Als ich vor 49 Jahren nach Japan kam, war das IKIGAI des Mannes die Arbeit in der Firma und das seiner Frau die Familie. Die Psychiaterin Mieko KAMIYA, die in ihrem bahnbrechenden Buch "Über das ikigai" (Ikigai ni tsuite, 1966) dem bis dato das Denken dominierenden Gemeinnutz das absolut individuelle IKIGAI voranstellte, war ihrer Zeit voraus. Doch im Laufe der achtziger Jahre brachen auch in Japan alte Strukturen auf, und scheinbar ewige Gewissheiten verflüchtigten sich. Auf die Euphorie der "Bubble-Ära" folgte eine für alle spürbare neue Zeit mit verschwindenden Industriezweigen, mit der Auflösung einst stabiler Arbeitsverhältnisse, mit sinkenden Realeinkommen, rasanter Überalterung, Vereinsamung, mit dem Rückzug junger Menschen aus der Gesellschaft (hikikomori) und all der damit einhergehenden Ängste. Selbst wenn man von der beunruhigenden Lage des Landes in Ostasien absieht, ist die Frage nach Lebenssinn, Lebensinhalt, Lebensfreude, Lebensglück, Raison d'être so virulent wie schon lange nicht mehr. Dementsprechend beobachtet man ein wachsendes Interesse in der Psychiatrie, Psychologie, Soziologie, den Religionswissenschaften usw. an dieser Fragestellung und im Umfeld der Fachliteratur eine Vermarktung durch Fernsehen, Presse und Ratgeberliteratur. 

Soweit ich sehe, gibt es mittlerweile auch in westlichen Sprachen eine stattliche Zahl diesbezüglicher Schriften. Dass man auf der Suche nach Lebenssinn und -inhalt einen Blick auch auf das krisengeschüttelte Japan wirft, um sich anregen zu lassen, leuchtet mir durchaus ein.
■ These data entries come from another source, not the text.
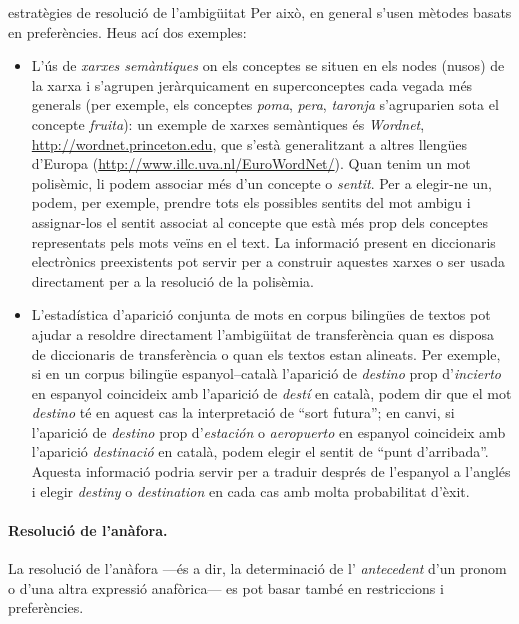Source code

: \begin{persabermes}{estratègies de resolució de l'ambigüitat}
Per això, en general s'usen mètodes basats en preferències. Heus ací
dos exemples:
\begin{itemize}
\item L'ús de \emph{xarxes semàntiques} on els conceptes se situen en
  els nodes (nusos) de la xarxa i s'agrupen jeràrquicament en
  superconceptes cada vegada més generals (per exemple, els conceptes
  \emph{poma}, \emph{pera}, \emph{taronja} s'agruparien sota el
  concepte \emph{fruita}): un exemple de xarxes semàntiques és
    \emph{Wordnet}, \url{http://wordnet.princeton.edu}, que s'està
    generalitzant a altres llengües d'Europa
    (\url{http://www.illc.uva.nl/EuroWordNet/}).  Quan tenim un mot
  polisèmic, li podem associar més d'un concepte o \emph{sentit}. Per
  a elegir-ne un, podem, per exemple, prendre tots els possibles
  sentits del mot ambigu i assignar-los el sentit associat al concepte
  que està més prop dels conceptes representats pels mots veïns en el
  text.  La informació present en diccionaris electrònics preexistents
  pot servir per a construir aquestes xarxes o ser usada directament
  per a la resolució de la polisèmia.
\item L'estadística d'aparició conjunta de mots en corpus bilingües de
  textos pot ajudar a resoldre directament l'ambigüitat de
  transferència quan es disposa de diccionaris de transferència o quan
  els textos estan alineats. Per exemple, si en un corpus bilingüe
  espanyol--català l'aparició de \emph{destino} prop d'\emph{incierto}
  en espanyol coincideix amb l'aparició de \emph{destí} en català,
  podem dir que el mot \emph{destino} té en aquest cas la
  interpretació de ``sort futura''; en canvi, si l'aparició de {\em
    destino} prop d'\emph{estación} o \emph{aeropuerto} en espanyol
  coincideix amb l'aparició \emph{destinació} en català, podem elegir
  el sentit de ``punt d'arribada''. Aquesta informació podria servir
  per a traduir després de l'espanyol a l'anglés i elegir {\em
    destiny} o \emph{destination} en cada cas amb molta probabilitat
  d'èxit. %
  \end{itemize}

  \paragraph{Resolució de l'anàfora.}
  La resolució de l'anàfora ---és a dir, la determinació de l'{\em
    antecedent} d'un pronom o d'una altra expressió anafòrica--- es
  pot basar també en restriccions i preferències.


\end{persabermes}
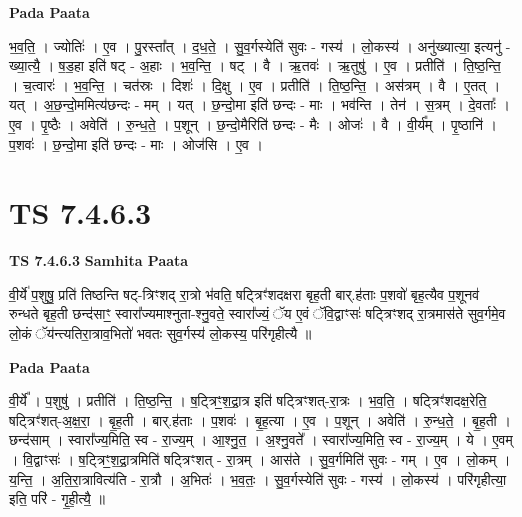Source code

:\documentclass[17pt]{extarticle}
\begin{document}
\textbf{Pada Paata} \newline

भ॒व॒ति॒ । ज्योतिः॑ । ए॒व । पु॒रस्ता᳚त् । द॒ध॒ते॒ । सु॒व॒र्गस्येति॑ सुवः - गस्य॑ । लो॒कस्य॑ । अनु॑ख्यात्या॒ इत्यनु॑ - ख्या॒त्यै॒ । ष॒ड॒हा इति॑ षट् - अ॒हाः । भ॒व॒न्ति॒ । षट् । वै । ऋ॒तवः॑ । ऋ॒तुषु॑ । ए॒व । प्रतीति॑ । ति॒ष्ठ॒न्ति॒ । च॒त्वारः॑ । भ॒व॒न्ति॒ । चत॑स्रः । दिशः॑ । दि॒क्षु । ए॒व । प्रतीति॑ । ति॒ष्ठ॒न्ति॒ । अस॑त्रम् । वै । ए॒तत् । यत् । अ॒छ॒न्दो॒ममित्य॑छन्दः - मम् । यत् । छ॒न्दो॒मा इति॑ छन्दः - माः । भव॑न्ति । तेन॑ । स॒त्रम् । दे॒वताः᳚ । ए॒व । पृ॒ष्ठैः । अवेति॑ । रु॒न्ध॒ते॒ । प॒शून् । छ॒न्दो॒मैरिति॑ छन्दः - मैः । ओजः॑ । वै । वी॒र्य᳚म् । पृ॒ष्ठानि॑ । प॒शवः॑ । छ॒न्दो॒मा इति॑ छन्दः - माः । ओज॑सि । ए॒व ।  \newline




\section*{ TS 7.4.6.3 }

\textbf{TS 7.4.6.3 } \newline
\textbf{Samhita Paata} \newline

वी॒र्ये॑ प॒शुषु॒ प्रति॑ तिष्ठन्ति षट्-त्रिꣳशद् रा॒त्रो भ॑वति॒ षट्त्रिꣳ॑शदक्षरा बृह॒ती बार्.ह॑ताः प॒शवो॑ बृह॒त्यैव प॒शूनव॑ रुन्धते बृह॒ती छन्द॑साꣳ॒॒ स्वारा᳚ज्यमाश्नुता-श्नु॒वते॒ स्वारा᳚ज्यं॒ ॅय ए॒वं ॅवि॒द्वाꣳसः॑ षट्त्रिꣳशद् रा॒त्रमास॑ते सुव॒र्गमे॒व लो॒कं ॅय॑न्त्यतिरा॒त्राव॒भितो॑ भवतः सुव॒र्गस्य॑ लो॒कस्य॒ परि॑गृहीत्यै ॥ \newline

\textbf{Pada Paata} \newline

वी॒र्ये᳚ । प॒शुषु॑ । प्रतीति॑ । ति॒ष्ठ॒न्ति॒ । ष॒ट्त्रिꣳ॒॒श॒द्रा॒त्र इति॑ षट्त्रिꣳशत्-रा॒त्रः । भ॒व॒ति॒ । षट्त्रिꣳ॑शदक्ष॒रेति॒ षट्त्रिꣳ॑शत्-अ॒क्ष॒रा॒ । बृ॒ह॒ती । बार्.ह॑ताः । प॒शवः॑ । बृ॒ह॒त्या । ए॒व । प॒शून् । अवेति॑ । रु॒न्ध॒ते॒ । बृ॒ह॒ती । छन्द॑साम् । स्वारा᳚ज्य॒मिति॒ स्व - रा॒ज्य॒म् । आ॒श्नु॒त॒ । अ॒श्नु॒वते᳚ । स्वारा᳚ज्य॒मिति॒ स्व - रा॒ज्य॒म् । ये । ए॒वम् । वि॒द्वाꣳसः॑ । ष॒ट्त्रिꣳ॒॒श॒द्रा॒त्रमिति॑ षट्त्रिꣳशत् - रा॒त्रम् । आस॑ते । सु॒व॒र्गमिति॑ सुवः - गम् । ए॒व । लो॒कम् । य॒न्ति॒ । अ॒ति॒रा॒त्रावित्य॑ति - रा॒त्रौ । अ॒भितः॑ । भ॒व॒तः॒ । सु॒व॒र्गस्येति॑ सुवः - गस्य॑ । लो॒कस्य॑ । परि॑गृहीत्या॒ इति॒ परि॑ - गृ॒ही॒त्यै॒ ॥  \newline
\end{document}
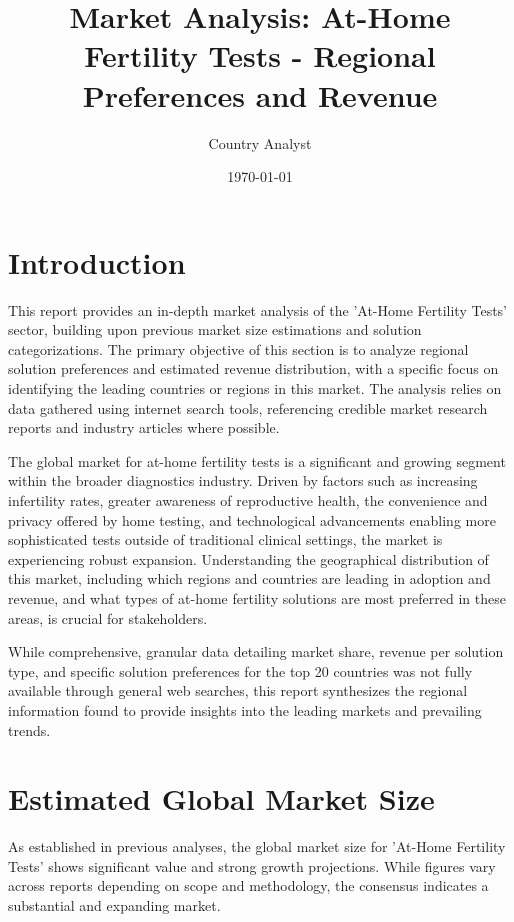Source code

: \documentclass{article}
\title{Market Analysis: At-Home Fertility Tests - Regional Preferences and Revenue}
\author{Country Analyst}
\date{\today}
\begin{document}
\maketitle

\section{Introduction}
This report provides an in-depth market analysis of the 'At-Home Fertility Tests' sector, building upon previous market size estimations and solution categorizations. The primary objective of this section is to analyze regional solution preferences and estimated revenue distribution, with a specific focus on identifying the leading countries or regions in this market. The analysis relies on data gathered using internet search tools, referencing credible market research reports and industry articles where possible.

The global market for at-home fertility tests is a significant and growing segment within the broader diagnostics industry. Driven by factors such as increasing infertility rates, greater awareness of reproductive health, the convenience and privacy offered by home testing, and technological advancements enabling more sophisticated tests outside of traditional clinical settings, the market is experiencing robust expansion. Understanding the geographical distribution of this market, including which regions and countries are leading in adoption and revenue, and what types of at-home fertility solutions are most preferred in these areas, is crucial for stakeholders.

While comprehensive, granular data detailing market share, revenue per solution type, and specific solution preferences for the top 20 countries was not fully available through general web searches, this report synthesizes the regional information found to provide insights into the leading markets and prevailing trends.

\section{Estimated Global Market Size}

As established in previous analyses, the global market size for 'At-Home Fertility Tests' shows significant value and strong growth projections. While figures vary across reports depending on scope and methodology, the consensus indicates a substantial and expanding market.
\end{document}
Dass es sich um die Aufdeckung eines spezifisch japanischen Geheimnisses handelt, vermag ich indes nicht zu erkennen. So universell die Fragestellung selbst ist, so vielfältig sind die Antworten, Vorschläge und Anregungen und deren Einbettung im jeweiligen soziokulturellen Umfeld. 

Herzlichen Dank für diese Einblicke an meine beiden Gesprächspartner.